In the records below, find the line with "## PROGRAMAS" and the line with "Reconstrucción filogenética de"; return exactly those lines and every line between them.

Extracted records
____________

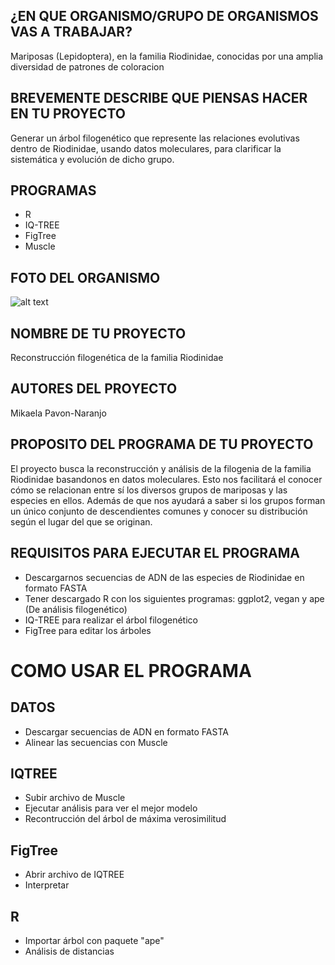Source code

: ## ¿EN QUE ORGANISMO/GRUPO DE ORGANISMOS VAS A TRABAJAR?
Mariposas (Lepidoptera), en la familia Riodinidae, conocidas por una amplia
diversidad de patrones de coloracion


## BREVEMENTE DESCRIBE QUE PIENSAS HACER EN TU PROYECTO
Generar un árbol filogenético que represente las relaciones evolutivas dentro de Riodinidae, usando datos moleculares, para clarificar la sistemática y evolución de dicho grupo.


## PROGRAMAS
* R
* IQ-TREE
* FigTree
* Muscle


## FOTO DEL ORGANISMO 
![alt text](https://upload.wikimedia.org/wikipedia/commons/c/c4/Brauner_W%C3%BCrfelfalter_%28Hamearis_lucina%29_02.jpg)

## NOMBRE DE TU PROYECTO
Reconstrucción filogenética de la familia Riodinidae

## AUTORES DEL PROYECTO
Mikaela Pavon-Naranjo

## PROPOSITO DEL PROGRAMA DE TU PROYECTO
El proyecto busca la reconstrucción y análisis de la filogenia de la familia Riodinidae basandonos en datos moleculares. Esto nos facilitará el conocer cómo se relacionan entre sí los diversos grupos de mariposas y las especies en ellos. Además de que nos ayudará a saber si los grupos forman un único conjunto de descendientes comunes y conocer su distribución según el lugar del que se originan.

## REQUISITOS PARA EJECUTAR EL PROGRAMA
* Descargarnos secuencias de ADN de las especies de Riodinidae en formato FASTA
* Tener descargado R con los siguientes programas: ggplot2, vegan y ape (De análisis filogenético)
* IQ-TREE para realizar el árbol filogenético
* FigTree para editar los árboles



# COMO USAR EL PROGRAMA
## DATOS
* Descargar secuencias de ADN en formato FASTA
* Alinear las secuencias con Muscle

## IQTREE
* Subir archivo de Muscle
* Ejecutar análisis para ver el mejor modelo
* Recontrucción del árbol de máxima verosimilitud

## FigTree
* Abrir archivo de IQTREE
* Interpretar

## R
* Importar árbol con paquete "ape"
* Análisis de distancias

____________

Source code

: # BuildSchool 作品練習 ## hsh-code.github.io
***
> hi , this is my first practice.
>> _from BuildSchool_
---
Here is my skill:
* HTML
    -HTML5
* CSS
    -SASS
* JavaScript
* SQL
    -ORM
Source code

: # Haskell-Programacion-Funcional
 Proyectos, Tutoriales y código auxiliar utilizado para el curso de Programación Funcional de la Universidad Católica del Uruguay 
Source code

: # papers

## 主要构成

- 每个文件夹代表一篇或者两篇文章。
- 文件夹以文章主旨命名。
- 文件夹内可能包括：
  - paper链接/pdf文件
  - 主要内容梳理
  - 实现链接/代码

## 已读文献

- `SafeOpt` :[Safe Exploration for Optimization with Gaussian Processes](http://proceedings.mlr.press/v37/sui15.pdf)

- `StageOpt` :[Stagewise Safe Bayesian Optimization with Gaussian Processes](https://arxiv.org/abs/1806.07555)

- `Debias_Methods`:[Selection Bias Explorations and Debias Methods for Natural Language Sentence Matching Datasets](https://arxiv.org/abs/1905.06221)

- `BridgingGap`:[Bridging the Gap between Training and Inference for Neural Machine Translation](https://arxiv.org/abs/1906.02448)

____________

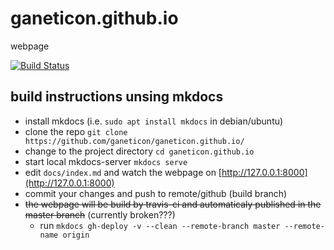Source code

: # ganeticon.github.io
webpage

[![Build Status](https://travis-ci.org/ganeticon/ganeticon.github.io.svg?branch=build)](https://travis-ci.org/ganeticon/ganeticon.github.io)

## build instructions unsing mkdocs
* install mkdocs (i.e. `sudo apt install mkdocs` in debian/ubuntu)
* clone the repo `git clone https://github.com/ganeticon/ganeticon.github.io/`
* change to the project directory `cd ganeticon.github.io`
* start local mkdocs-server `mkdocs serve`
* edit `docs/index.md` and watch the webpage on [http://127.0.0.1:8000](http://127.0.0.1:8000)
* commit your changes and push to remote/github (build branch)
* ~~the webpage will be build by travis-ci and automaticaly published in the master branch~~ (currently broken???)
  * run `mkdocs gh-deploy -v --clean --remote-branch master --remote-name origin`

____________

=== REPLY TO THE EXERCISE ===
## PROGRAMAS
* R
* IQ-TREE
* FigTree
* Muscle


## FOTO DEL ORGANISMO 
![alt text](https://upload.wikimedia.org/wikipedia/commons/c/c4/Brauner_W%C3%BCrfelfalter_%28Hamearis_lucina%29_02.jpg)

## NOMBRE DE TU PROYECTO
Reconstrucción filogenética de la familia Riodinidae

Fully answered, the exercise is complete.